The Great Tinsel Wars


The three-year tinsel wars ended in a very unusual way with my brothers and me getting grounded, Mom getting a new vacuum cleaner, and Bob Hope getting out of our house forever. Just why we all got into trouble I don’t have a clue.

As dad was leaving for work, he gave us our instructions for the day, “When you hang the tinsel, you boys do it one strand at a time. Make sure you include your sister.” And that’s exactly what we did. If you ask me us getting punished was really unfair, but you be the judge, Dear Reader.

To tinsel or not to tinsel, that was the question when Dad left for work. He wanted all of it done by the time he returned at noon. When it came to placement of tinsel, to say my Dad was picky would be like saying Santa was jolly and loved cookies.

Instead of the logical way, throwing it all on handfuls at a time, he made us place each strand one at a time! For the last two Christmases it had taken hours and hours to decorate the living room tree, but this year it only took five minutes. That’s how long it took us to remember what Dad had said, “Make sure you include your sister — and use all the tinsel.”

With The Sister’s help, and another painstaking five minutes later, we decided we were done. Only a small area was finished, but we were done with placing strands of tinsel on the tree. Now we had a problem.

On the floor still were two full boxes of tinsel with a picture of Bob Hope dressed as Santa on the front. He had endorsed the tinsel, so it had to be the very best. Dad said use all of it. Who were we to say no to Bob and Dad?

We worked for another hour, before Dad got back home. Us four boys had emptied those two boxes in record time, and carefully placed each strand one by one. But we still got into trouble! It proved to us that you can do everything right, but still be wrong.

It had turned really cold outside and Dad had forgotten his coat, so he returned home to get it. Walking into the living room, he took one look at us, and then to the almost tinseless tree, and to our surprise, he didn’t say a word. Instead, a big smile slowly crept its way across his face as he got his coat from the hall closet. Walking back through the living room he paused for a moment giving us boys some new instructions as he looked at The Sister standing next to the tree, “Perhaps I didn’t make myself clear this morning, boys. Place all the tinsel, one strand at a time, on the tree.”

We never got into trouble for what we did that morning, it’s what we did that afternoon that got us grounded. After we finished the tree, Older Brother Richard had found another box of tinsel. All afternoon we chased each other through the house while throwing tinsel on each other and no, not one strand at a time. We threw handfuls of that silver stuff at each other.
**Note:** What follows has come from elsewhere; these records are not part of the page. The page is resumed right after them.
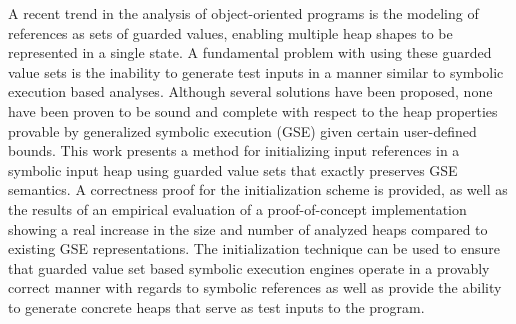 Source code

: A recent trend in the analysis of object-oriented programs is the
modeling of references as sets of guarded values, enabling multiple
heap shapes to be represented in a single state.  A fundamental
problem with using these guarded value sets is the inability to
generate test inputs in a manner similar to symbolic execution based
analyses.
Although several solutions have been proposed, none have been proven
to be sound and complete with respect to the heap properties provable
by generalized symbolic execution (GSE) given certain user-defined
bounds. This work presents a method for initializing input references
in a symbolic input heap using guarded value sets that exactly
preserves GSE semantics. A correctness proof for the initialization
scheme is provided, as well as the results of an empirical evaluation
of a proof-of-concept implementation showing a real increase in the
size and number of analyzed heaps compared to existing GSE
representations. The initialization technique can be used to ensure
that guarded value set based symbolic execution engines operate in a
provably correct manner with regards to symbolic references as well as
provide the ability to generate concrete heaps that serve as test
inputs to the program.



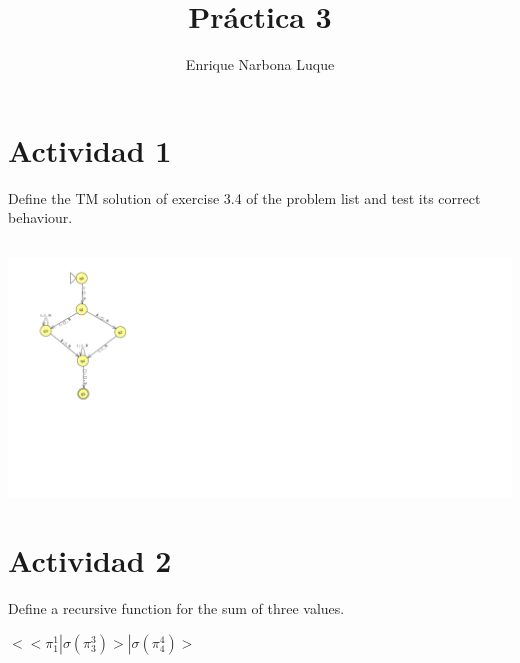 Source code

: \documentclass[fleqn, 10pt]{article}
\title{\textbf{Práctica 3}}
\author{Enrique Narbona Luque}
\date{}
\begin{document}
\maketitle
\thispagestyle{empty}

\section*{Actividad 1}
Define the TM solution of exercise 3.4 of the problem list and test its correct
behaviour.


\subsection*{}
\includegraphics[scale=0.5]{MT}

\newpage

\section*{Actividad 2}

Define a recursive function for the sum of three values.

\vspace{4mm}

$<<\pi^1_1|\sigma\left(\pi^3_3\right)>|\sigma\left(\pi^4_4\right)>$

\vspace{3mm}
\end{document}
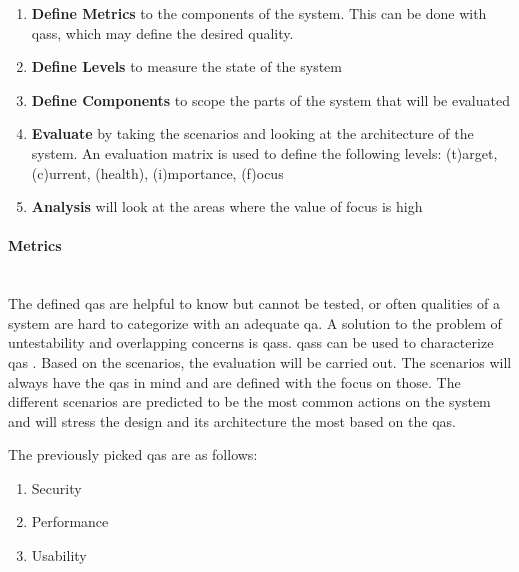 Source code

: \begin{enumerate}
    \item \textbf{Define Metrics} to the components of the system. This can be done with \glspl{qas}, which may define the desired quality.
    \item \textbf{Define Levels} to measure the state of the system
    \item \textbf{Define Components} to scope the parts of the system that will be evaluated
    \item \textbf{Evaluate} by taking the scenarios and looking at the architecture of the system. An evaluation matrix is used to define the following levels: (t)arget, (c)urrent, (health), (i)mportance, (f)ocus
    \item \textbf{Analysis} will look at the areas where the value of focus is high
\end{enumerate}

\paragraph{Metrics}\mbox{}\\

The defined \glspl{qa} are helpful to know but cannot be tested, or often qualities of a system are hard to categorize with an adequate \gls{qa}. A solution to the problem of untestability and overlapping concerns is \glspl{qas}. \glspl{qas} can be used to characterize \glspl{qa} \cite{BassSoftwareArchitecture2003}. Based on the scenarios, the evaluation will be carried out. The scenarios will always have the \glspl{qa} in mind and are defined with the focus on those. The different scenarios are predicted to be the most common actions on the system and will stress the design and its architecture the most based on the \glspl{qa}.

The previously picked \glspl{qa} are as follows:

\begin{enumerate}
    \item Security
    \item Performance
    \item Usability
\end{enumerate}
In our defense, we got Mom’s new vacuum out trying to suck it all up. And it worked for a little while until the tinsel got wrapped around the roller and belt. Then the vacuum strangely stopped working and smelt like burnt plastic.

Dad came home to an entire house smelling like burnt plastic, a new vacuum cleaner totally destroyed, a tinseless daughter, and a Christmas tree completely decorated with one strand at a time Bob Hope-endorsed silver tinsel.

Now you be the judge, Dear Reader, should we have gotten into trouble? Merry Christmas from The Wife and me.